Post Archive
› May 24, 2004
Syndication, the web, the future, XML and flying pigs
Well, in a break from my tradition of posting browser news, I'll turn to the topic of the various syndication formats; web applications; XML based formats in general; where the world is heading; and flying pigs. Well, not so many flying pigs, really, though I can point you to p0nju - PiggyHunter! if you want to read more on that topic.
XML ≠ Web syndication
Well, I guess anyone reading Webgraphics is also reading mezzoblue, but in any way, I'll refer you to the What is RSS/XML/Atom/Syndication? post Dave wrote recently. What I want to bring to your attention is the fact that the image most often used to link the feed is labelled "XML", not "RDF", "RSS", "RSS2", "Atom" or anything else, and that RSS is not a homogenous format which makes it even worse. The problem here is one of degree of complexity - XML is a general syntax for a structure, RDF is also a generic grammar and syntax, while all the syndication formats are vocabularies for the syntaces of XML/RDF. It's a clear mistake to associate the term XML with syndication feeds, because XML is so much wider than that in terms of areas of application. An example of why this is a mistake is a recent test I did, sending XHTML as 'text/html', 'application/xhtml+xml', 'text/xml' and 'application/xml', and testing XHTML support, whether browsers support xml-stylesheet PI, whether scripts are loaded, and whether DOM added scripts were executed and styles were applied. OmniWeb 5.0 beta 2 managed to do all of those things, surprisingly since Safari doesn't execute scripts added using the DOM. However, recent OmniWeb 5.0 betas have added web syndication to it's set of features, and now all XML is treated as were it a feed, effectively destroying your possibilities of using XML for anything else than syndication.
Syndication formats
There are numerous syndication formats - RSS being the most common, though it's split up over numerous versions. Atom and it's earlier cousins also have a large representation on the web. Named formats are XML based, and rather verbose. ESF is another, very slim syndication format, being raw text based. These formats, and one other, are the ones I will discuss here.

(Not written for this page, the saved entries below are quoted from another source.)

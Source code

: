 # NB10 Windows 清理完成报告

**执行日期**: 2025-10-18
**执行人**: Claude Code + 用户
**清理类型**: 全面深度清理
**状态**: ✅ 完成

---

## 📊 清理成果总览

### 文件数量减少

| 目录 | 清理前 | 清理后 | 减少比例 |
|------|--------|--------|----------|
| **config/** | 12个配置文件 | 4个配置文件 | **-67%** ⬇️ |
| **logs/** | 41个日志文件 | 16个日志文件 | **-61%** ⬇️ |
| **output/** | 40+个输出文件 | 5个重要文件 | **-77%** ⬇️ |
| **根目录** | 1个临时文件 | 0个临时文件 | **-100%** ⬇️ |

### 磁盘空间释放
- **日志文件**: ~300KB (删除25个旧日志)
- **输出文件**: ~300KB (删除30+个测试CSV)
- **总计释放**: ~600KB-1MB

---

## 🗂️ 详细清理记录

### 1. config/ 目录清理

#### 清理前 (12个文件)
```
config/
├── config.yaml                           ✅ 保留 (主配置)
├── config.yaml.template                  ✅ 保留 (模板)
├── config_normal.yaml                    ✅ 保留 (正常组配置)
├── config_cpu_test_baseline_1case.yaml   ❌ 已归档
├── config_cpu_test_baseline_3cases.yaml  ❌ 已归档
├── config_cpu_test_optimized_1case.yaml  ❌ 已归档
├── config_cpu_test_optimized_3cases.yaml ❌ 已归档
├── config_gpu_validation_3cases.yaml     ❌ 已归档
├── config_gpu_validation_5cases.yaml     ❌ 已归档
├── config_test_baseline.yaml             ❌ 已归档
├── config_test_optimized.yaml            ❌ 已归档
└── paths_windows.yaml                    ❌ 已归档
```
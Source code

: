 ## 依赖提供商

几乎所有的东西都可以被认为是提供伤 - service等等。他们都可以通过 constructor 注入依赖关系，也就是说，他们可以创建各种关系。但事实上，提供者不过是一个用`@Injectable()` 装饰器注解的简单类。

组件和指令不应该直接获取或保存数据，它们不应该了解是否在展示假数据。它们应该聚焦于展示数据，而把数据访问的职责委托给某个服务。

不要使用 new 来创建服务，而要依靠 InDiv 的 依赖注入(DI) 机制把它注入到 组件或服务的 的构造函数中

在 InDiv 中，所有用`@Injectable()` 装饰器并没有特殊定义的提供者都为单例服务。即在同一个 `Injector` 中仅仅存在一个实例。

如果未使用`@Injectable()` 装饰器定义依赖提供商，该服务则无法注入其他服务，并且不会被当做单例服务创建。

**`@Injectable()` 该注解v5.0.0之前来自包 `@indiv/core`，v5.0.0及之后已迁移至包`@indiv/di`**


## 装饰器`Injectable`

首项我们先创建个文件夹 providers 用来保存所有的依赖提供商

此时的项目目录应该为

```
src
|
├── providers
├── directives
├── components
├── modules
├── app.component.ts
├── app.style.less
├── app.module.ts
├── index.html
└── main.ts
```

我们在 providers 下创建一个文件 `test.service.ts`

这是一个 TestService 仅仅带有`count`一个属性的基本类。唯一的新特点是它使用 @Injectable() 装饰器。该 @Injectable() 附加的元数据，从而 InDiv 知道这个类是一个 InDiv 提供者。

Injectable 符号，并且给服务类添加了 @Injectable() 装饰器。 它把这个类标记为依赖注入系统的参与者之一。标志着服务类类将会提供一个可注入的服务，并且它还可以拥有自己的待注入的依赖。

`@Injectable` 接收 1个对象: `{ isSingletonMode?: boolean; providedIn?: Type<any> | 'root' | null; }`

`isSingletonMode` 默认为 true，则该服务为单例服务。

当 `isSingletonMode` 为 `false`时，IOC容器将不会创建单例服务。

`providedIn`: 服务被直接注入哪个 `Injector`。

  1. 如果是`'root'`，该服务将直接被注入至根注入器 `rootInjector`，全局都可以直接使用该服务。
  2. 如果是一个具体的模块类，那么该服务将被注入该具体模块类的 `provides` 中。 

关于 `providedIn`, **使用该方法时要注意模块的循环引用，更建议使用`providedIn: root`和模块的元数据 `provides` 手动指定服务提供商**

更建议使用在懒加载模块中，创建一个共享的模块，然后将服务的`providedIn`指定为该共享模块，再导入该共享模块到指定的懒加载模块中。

As I see it, a feed is supposed to contain a minimum amount of content. It should contain relevant entries since last update, whether as links to the full entries or having the full text contained. It should contain a datetime stamp for each entry within. It should contain the entry title. It should contain feed title, contact and link. If it provides the full entries it should contain author data. Presentation should be up to the client.
What I on the other hand don't want to see in a feed is data that is neither the entry contents, entry metadata, nor feed metadata. That means excessively verbose XML and data sent at XHTML. That means xml-stylesheet PI.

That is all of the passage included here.